Supplied material START
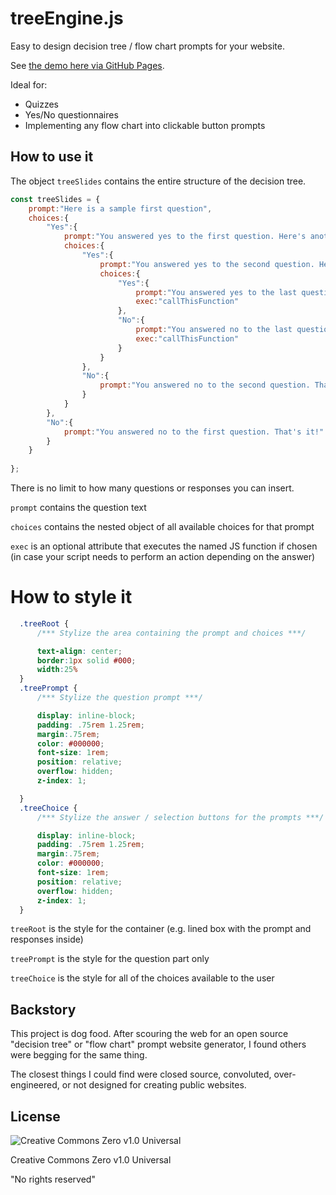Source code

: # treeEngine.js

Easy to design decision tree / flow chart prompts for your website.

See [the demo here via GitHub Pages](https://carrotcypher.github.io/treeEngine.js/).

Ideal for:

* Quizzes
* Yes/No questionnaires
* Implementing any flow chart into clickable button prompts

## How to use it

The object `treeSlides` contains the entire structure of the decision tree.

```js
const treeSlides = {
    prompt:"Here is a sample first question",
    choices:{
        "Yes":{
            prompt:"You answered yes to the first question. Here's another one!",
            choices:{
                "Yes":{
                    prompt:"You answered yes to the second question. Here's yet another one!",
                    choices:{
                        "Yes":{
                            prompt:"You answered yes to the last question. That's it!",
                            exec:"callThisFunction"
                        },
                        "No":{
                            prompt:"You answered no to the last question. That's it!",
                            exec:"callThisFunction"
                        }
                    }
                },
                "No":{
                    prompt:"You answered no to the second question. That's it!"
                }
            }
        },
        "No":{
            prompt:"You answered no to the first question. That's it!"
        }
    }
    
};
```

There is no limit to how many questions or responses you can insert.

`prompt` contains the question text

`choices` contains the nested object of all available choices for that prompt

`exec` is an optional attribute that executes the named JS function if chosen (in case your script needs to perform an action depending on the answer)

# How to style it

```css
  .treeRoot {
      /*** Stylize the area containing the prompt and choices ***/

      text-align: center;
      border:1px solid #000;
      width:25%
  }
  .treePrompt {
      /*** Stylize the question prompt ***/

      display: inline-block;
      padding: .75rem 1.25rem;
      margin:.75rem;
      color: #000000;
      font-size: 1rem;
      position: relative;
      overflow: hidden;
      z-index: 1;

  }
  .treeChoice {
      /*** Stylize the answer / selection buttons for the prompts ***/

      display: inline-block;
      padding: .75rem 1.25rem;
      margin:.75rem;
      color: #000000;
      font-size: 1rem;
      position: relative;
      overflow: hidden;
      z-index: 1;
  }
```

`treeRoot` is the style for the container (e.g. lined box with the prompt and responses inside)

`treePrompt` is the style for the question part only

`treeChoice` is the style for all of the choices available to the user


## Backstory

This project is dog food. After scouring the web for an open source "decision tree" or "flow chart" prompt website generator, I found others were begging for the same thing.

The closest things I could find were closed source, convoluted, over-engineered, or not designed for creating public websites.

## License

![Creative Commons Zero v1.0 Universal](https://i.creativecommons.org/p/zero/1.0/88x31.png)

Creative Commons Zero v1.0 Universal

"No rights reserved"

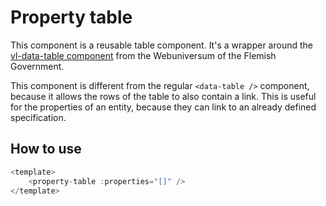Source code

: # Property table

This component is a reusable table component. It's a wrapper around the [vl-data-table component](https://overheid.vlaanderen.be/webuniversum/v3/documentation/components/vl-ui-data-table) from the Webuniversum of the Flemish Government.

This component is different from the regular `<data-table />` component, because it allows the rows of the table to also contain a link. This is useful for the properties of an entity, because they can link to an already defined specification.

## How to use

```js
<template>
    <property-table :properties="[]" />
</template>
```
Supplied material END
Your instructions:
Transcribe all the data word for word; the images stay out.

Result of this task:
Source code

: # treeEngine.js

Easy to design decision tree / flow chart prompts for your website.

See [the demo here via GitHub Pages](https://carrotcypher.github.io/treeEngine.js/).

Ideal for:

* Quizzes
* Yes/No questionnaires
* Implementing any flow chart into clickable button prompts

## How to use it

The object `treeSlides` contains the entire structure of the decision tree.

```js
const treeSlides = {
    prompt:"Here is a sample first question",
    choices:{
        "Yes":{
            prompt:"You answered yes to the first question. Here's another one!",
            choices:{
                "Yes":{
                    prompt:"You answered yes to the second question. Here's yet another one!",
                    choices:{
                        "Yes":{
                            prompt:"You answered yes to the last question. That's it!",
                            exec:"callThisFunction"
                        },
                        "No":{
                            prompt:"You answered no to the last question. That's it!",
                            exec:"callThisFunction"
                        }
                    }
                },
                "No":{
                    prompt:"You answered no to the second question. That's it!"
                }
            }
        },
        "No":{
            prompt:"You answered no to the first question. That's it!"
        }
    }
    
};
```

There is no limit to how many questions or responses you can insert.

`prompt` contains the question text

`choices` contains the nested object of all available choices for that prompt

`exec` is an optional attribute that executes the named JS function if chosen (in case your script needs to perform an action depending on the answer)

# How to style it

```css
  .treeRoot {
      /*** Stylize the area containing the prompt and choices ***/

      text-align: center;
      border:1px solid #000;
      width:25%
  }
  .treePrompt {
      /*** Stylize the question prompt ***/

      display: inline-block;
      padding: .75rem 1.25rem;
      margin:.75rem;
      color: #000000;
      font-size: 1rem;
      position: relative;
      overflow: hidden;
      z-index: 1;

  }
  .treeChoice {
      /*** Stylize the answer / selection buttons for the prompts ***/

      display: inline-block;
      padding: .75rem 1.25rem;
      margin:.75rem;
      color: #000000;
      font-size: 1rem;
      position: relative;
      overflow: hidden;
      z-index: 1;
  }
```

`treeRoot` is the style for the container (e.g. lined box with the prompt and responses inside)

`treePrompt` is the style for the question part only

`treeChoice` is the style for all of the choices available to the user


## Backstory

This project is dog food. After scouring the web for an open source "decision tree" or "flow chart" prompt website generator, I found others were begging for the same thing.

The closest things I could find were closed source, convoluted, over-engineered, or not designed for creating public websites.

## License

![Creative Commons Zero v1.0 Universal](https://i.creativecommons.org/p/zero/1.0/88x31.png)

Creative Commons Zero v1.0 Universal

"No rights reserved"

Source code

: # Property table

This component is a reusable table component. It's a wrapper around the [vl-data-table component](https://overheid.vlaanderen.be/webuniversum/v3/documentation/components/vl-ui-data-table) from the Webuniversum of the Flemish Government.

This component is different from the regular `<data-table />` component, because it allows the rows of the table to also contain a link. This is useful for the properties of an entity, because they can link to an already defined specification.

## How to use

```js
<template>
    <property-table :properties="[]" />
</template>
```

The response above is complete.